TASK
Copy out the data so that nothing differs from the original.
== DATA PROVIDED ==
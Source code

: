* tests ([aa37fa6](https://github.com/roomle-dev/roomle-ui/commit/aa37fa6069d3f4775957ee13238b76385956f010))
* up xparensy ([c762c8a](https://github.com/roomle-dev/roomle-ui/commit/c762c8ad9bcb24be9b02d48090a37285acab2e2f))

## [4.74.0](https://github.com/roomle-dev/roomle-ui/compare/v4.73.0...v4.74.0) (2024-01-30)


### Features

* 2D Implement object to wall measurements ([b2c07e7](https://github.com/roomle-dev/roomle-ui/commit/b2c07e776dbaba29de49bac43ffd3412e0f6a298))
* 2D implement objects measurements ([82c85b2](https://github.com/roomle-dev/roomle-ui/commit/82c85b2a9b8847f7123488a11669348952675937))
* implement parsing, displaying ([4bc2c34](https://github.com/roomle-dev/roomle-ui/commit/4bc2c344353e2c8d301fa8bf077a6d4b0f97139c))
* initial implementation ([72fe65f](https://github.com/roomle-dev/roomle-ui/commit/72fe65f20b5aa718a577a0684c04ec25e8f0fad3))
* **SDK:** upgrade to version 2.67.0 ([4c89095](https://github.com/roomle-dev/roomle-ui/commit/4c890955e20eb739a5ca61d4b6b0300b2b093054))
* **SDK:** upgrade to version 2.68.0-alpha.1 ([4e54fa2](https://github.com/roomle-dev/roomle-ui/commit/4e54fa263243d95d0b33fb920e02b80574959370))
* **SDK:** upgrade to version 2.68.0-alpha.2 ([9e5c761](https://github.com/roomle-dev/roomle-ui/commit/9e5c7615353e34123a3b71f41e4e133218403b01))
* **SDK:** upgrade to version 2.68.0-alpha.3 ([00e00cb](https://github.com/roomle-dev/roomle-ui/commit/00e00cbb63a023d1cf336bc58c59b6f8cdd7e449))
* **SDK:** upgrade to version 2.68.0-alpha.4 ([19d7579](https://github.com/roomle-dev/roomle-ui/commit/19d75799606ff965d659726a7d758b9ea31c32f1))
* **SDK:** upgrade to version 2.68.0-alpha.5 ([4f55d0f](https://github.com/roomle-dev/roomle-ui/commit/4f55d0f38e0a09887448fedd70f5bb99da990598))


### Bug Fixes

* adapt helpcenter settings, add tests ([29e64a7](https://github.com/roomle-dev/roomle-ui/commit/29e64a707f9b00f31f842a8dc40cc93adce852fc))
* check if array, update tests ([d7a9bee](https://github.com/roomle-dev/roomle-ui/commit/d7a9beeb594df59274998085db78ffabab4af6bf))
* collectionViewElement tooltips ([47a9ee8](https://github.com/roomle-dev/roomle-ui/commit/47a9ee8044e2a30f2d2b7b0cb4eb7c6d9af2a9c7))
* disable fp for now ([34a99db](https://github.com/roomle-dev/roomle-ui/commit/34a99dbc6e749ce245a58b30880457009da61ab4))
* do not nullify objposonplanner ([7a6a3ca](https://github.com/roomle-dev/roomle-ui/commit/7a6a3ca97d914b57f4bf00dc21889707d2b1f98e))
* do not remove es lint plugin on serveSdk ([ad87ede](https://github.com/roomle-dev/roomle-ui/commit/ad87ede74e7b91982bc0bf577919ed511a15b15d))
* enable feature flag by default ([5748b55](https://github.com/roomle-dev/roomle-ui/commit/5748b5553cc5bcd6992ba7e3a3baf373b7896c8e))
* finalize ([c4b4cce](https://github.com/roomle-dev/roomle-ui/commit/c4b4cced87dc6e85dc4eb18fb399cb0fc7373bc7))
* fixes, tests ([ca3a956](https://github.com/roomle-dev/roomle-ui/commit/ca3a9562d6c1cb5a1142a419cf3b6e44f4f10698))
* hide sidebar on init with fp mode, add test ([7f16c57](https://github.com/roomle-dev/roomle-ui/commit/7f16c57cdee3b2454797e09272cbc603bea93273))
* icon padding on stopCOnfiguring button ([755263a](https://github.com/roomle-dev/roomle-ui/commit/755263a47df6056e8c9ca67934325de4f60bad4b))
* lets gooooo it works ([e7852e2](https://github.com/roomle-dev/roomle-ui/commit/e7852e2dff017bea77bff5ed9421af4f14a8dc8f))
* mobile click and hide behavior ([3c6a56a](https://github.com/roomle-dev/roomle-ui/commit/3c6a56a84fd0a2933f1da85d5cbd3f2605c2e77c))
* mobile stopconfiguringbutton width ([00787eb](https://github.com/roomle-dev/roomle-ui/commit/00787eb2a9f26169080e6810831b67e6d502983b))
===
REPLY TO THE EXERCISE
Source code

:* tests ([aa37fa6](https://github.com/roomle-dev/roomle-ui/commit/aa37fa6069d3f4775957ee13238b76385956f010))
* up xparensy ([c762c8a](https://github.com/roomle-dev/roomle-ui/commit/c762c8ad9bcb24be9b02d48090a37285acab2e2f))

## [4.74.0](https://github.com/roomle-dev/roomle-ui/compare/v4.73.0...v4.74.0) (2024-01-30)


### Features

* 2D Implement object to wall measurements ([b2c07e7](https://github.com/roomle-dev/roomle-ui/commit/b2c07e776dbaba29de49bac43ffd3412e0f6a298))
* 2D implement objects measurements ([82c85b2](https://github.com/roomle-dev/roomle-ui/commit/82c85b2a9b8847f7123488a11669348952675937))
* implement parsing, displaying ([4bc2c34](https://github.com/roomle-dev/roomle-ui/commit/4bc2c344353e2c8d301fa8bf077a6d4b0f97139c))
* initial implementation ([72fe65f](https://github.com/roomle-dev/roomle-ui/commit/72fe65f20b5aa718a577a0684c04ec25e8f0fad3))
* **SDK:** upgrade to version 2.67.0 ([4c89095](https://github.com/roomle-dev/roomle-ui/commit/4c890955e20eb739a5ca61d4b6b0300b2b093054))
* **SDK:** upgrade to version 2.68.0-alpha.1 ([4e54fa2](https://github.com/roomle-dev/roomle-ui/commit/4e54fa263243d95d0b33fb920e02b80574959370))
* **SDK:** upgrade to version 2.68.0-alpha.2 ([9e5c761](https://github.com/roomle-dev/roomle-ui/commit/9e5c7615353e34123a3b71f41e4e133218403b01))
* **SDK:** upgrade to version 2.68.0-alpha.3 ([00e00cb](https://github.com/roomle-dev/roomle-ui/commit/00e00cbb63a023d1cf336bc58c59b6f8cdd7e449))
* **SDK:** upgrade to version 2.68.0-alpha.4 ([19d7579](https://github.com/roomle-dev/roomle-ui/commit/19d75799606ff965d659726a7d758b9ea31c32f1))
* **SDK:** upgrade to version 2.68.0-alpha.5 ([4f55d0f](https://github.com/roomle-dev/roomle-ui/commit/4f55d0f38e0a09887448fedd70f5bb99da990598))


### Bug Fixes

* adapt helpcenter settings, add tests ([29e64a7](https://github.com/roomle-dev/roomle-ui/commit/29e64a707f9b00f31f842a8dc40cc93adce852fc))
* check if array, update tests ([d7a9bee](https://github.com/roomle-dev/roomle-ui/commit/d7a9beeb594df59274998085db78ffabab4af6bf))
* collectionViewElement tooltips ([47a9ee8](https://github.com/roomle-dev/roomle-ui/commit/47a9ee8044e2a30f2d2b7b0cb4eb7c6d9af2a9c7))
* disable fp for now ([34a99db](https://github.com/roomle-dev/roomle-ui/commit/34a99dbc6e749ce245a58b30880457009da61ab4))
* do not nullify objposonplanner ([7a6a3ca](https://github.com/roomle-dev/roomle-ui/commit/7a6a3ca97d914b57f4bf00dc21889707d2b1f98e))
* do not remove es lint plugin on serveSdk ([ad87ede](https://github.com/roomle-dev/roomle-ui/commit/ad87ede74e7b91982bc0bf577919ed511a15b15d))
* enable feature flag by default ([5748b55](https://github.com/roomle-dev/roomle-ui/commit/5748b5553cc5bcd6992ba7e3a3baf373b7896c8e))
* finalize ([c4b4cce](https://github.com/roomle-dev/roomle-ui/commit/c4b4cced87dc6e85dc4eb18fb399cb0fc7373bc7))
* fixes, tests ([ca3a956](https://github.com/roomle-dev/roomle-ui/commit/ca3a9562d6c1cb5a1142a419cf3b6e44f4f10698))
* hide sidebar on init with fp mode, add test ([7f16c57](https://github.com/roomle-dev/roomle-ui/commit/7f16c57cdee3b2454797e09272cbc603bea93273))
* icon padding on stopCOnfiguring button ([755263a](https://github.com/roomle-dev/roomle-ui/commit/755263a47df6056e8c9ca67934325de4f60bad4b))
* lets gooooo it works ([e7852e2](https://github.com/roomle-dev/roomle-ui/commit/e7852e2dff017bea77bff5ed9421af4f14a8dc8f))
* mobile click and hide behavior ([3c6a56a](https://github.com/roomle-dev/roomle-ui/commit/3c6a56a84fd0a2933f1da85d5cbd3f2605c2e77c))
* mobile stopconfiguringbutton width ([00787eb](https://github.com/roomle-dev/roomle-ui/commit/00787eb2a9f26169080e6810831b67e6d502983b))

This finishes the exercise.